Believing the Hyperloop Hype
March 2, 2016
Ever since technology mogul Elon Musk unveiled his idea for the Hyperloop — a theoretical mass-transit system that would propel passengers and cargo through vacuum tubes at near-supersonic speeds — the concept has been met with both buzz and skepticism.
Engineers at Bucknell have taken the proposal seriously, at least as an idea worth exploring, and have been studying aspects of Musk's idea almost since he unveiled it. On a weekend in late January, a team from the University was among those Musk invited to an international gathering in Texas to help prove his critics wrong.
Musk, the co-founder of PayPal and CEO of Tesla Motors and SpaceX, put forth his ambitious idea for a "fifth mode of transportation" in a 2013 white paper, which made the technical details freely available.
Musk's SpaceX doesn't plan to build the Hyperloop, but it is offering support to those working to develop the idea, in ways that include hosting a January design weekend at Texas A&M University. A team from Bucknell was among roughly 120 groups — including universities, private companies and nonprofits — from around the world selected to present their ideas for the Hyperloop at the conference.
In a Hyperloop as Musk envisions it, pods containing passengers or freight levitate in a near-vacuum inside hollow tubes. Powered by solar panels and nearly free of friction, the pods could reach speeds of 760 miles per hour, more than double the speed of the fastest existing high-speed trains.
Bucknell students began investigating the concept not long after Musk offered up the idea. Last year, one of Mechanical Engineering Professor M. Laura Beninati's students proposed an investigation of some of the Hyperloop's underlying ideas as his senior design project — a capstone experience all senior engineering majors must complete.

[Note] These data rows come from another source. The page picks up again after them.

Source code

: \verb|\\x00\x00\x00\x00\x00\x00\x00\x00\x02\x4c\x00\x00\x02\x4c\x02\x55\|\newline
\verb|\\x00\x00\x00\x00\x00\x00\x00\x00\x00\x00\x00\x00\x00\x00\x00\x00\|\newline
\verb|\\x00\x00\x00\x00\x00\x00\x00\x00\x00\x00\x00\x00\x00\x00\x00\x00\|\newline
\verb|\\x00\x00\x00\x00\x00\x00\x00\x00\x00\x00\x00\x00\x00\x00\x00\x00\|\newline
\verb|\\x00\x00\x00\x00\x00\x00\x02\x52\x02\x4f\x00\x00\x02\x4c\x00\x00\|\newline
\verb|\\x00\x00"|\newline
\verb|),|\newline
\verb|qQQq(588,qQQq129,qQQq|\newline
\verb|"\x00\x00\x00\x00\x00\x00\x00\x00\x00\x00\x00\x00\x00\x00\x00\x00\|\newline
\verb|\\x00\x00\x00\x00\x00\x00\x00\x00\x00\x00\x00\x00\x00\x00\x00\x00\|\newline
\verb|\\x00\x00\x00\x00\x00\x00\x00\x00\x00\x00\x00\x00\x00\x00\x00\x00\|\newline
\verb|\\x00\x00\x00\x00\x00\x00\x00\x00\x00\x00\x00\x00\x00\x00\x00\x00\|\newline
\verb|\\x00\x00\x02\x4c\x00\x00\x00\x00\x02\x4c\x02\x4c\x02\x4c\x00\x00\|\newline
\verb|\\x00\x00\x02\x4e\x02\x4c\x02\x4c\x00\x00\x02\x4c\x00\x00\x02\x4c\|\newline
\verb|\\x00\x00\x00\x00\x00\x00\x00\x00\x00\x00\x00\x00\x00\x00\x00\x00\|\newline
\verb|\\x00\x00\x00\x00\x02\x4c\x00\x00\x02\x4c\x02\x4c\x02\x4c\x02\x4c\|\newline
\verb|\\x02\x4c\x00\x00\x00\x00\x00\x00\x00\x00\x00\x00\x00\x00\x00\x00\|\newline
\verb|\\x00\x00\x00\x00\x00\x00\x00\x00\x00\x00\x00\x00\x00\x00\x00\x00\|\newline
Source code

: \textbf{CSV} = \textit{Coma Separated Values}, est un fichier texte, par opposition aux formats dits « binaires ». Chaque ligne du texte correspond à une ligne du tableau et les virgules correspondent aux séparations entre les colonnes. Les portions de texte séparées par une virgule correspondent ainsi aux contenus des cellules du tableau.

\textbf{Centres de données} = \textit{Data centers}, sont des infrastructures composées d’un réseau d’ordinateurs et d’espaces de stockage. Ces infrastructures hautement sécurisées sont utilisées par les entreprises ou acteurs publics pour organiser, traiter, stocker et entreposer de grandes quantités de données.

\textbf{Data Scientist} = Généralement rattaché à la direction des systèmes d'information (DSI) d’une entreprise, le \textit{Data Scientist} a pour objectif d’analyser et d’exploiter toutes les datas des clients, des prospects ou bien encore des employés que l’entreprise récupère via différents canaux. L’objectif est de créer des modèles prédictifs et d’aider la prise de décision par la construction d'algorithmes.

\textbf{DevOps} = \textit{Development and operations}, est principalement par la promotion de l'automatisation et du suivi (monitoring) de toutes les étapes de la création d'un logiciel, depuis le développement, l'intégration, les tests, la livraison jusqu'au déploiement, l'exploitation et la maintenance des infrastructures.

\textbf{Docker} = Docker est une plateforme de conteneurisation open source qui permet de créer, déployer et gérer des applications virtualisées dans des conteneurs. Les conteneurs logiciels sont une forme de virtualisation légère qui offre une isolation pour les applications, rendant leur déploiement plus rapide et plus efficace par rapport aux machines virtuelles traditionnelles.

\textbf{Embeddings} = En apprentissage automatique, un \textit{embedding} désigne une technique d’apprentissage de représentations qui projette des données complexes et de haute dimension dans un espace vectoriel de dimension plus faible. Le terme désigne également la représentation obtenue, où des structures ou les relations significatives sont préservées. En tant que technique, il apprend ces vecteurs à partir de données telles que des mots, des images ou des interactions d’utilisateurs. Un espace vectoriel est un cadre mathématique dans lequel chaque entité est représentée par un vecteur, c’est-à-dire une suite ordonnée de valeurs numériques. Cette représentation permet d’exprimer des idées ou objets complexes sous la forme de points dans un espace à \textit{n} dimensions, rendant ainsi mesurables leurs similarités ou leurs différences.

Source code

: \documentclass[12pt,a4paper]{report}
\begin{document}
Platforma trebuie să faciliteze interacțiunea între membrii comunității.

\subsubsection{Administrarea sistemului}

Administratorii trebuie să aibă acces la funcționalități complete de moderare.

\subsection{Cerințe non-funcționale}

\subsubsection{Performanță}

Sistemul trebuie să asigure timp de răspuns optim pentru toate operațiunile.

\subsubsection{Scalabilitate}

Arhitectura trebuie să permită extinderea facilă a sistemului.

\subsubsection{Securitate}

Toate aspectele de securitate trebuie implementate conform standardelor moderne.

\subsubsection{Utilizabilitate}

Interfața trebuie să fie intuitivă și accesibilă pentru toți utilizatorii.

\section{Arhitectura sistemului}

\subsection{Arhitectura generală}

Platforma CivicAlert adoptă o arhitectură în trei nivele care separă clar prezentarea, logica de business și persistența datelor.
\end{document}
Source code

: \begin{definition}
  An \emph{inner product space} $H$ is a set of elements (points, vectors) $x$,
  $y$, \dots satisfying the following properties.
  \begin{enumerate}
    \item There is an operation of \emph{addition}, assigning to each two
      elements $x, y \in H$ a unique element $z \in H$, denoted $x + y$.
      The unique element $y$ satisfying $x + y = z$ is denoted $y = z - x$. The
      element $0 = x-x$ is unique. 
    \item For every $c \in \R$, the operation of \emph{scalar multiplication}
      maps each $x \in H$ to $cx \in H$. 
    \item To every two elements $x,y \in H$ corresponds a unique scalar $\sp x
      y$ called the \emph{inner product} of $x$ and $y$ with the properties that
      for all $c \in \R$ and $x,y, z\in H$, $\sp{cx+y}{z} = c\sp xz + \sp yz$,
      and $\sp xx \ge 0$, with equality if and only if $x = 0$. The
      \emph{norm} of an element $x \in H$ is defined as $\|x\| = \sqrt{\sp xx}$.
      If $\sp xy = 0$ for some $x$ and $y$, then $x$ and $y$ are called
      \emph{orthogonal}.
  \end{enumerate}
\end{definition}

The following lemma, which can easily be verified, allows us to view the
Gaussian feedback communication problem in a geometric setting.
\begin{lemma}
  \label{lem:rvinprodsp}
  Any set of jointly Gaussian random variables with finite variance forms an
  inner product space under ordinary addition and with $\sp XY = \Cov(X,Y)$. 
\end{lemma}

After SpaceX announced the Texas gathering in June 2015, Beninati and Professor Steven Covey, mechanical engineering, decided to again offer the Hyperloop as an option for senior design projects, with the understanding that students working on the project would submit their work for inclusion. The team of senior mechanical engineering majors Ben Burgess, Cody Haupt, Garrett Powell, Deanna Godby, Shane O'Donnell, Robert Cozza and Sean Hooper took on the challenge.
They joined more than 1,000 teams in submitting letters of intent to participate in the competition, and about 400 in submitting final proposals. After they were selected, Burgess, Haupt, Powell and Godby traveled to Texas to represent the team together with Covey, who served as a judge of the competition.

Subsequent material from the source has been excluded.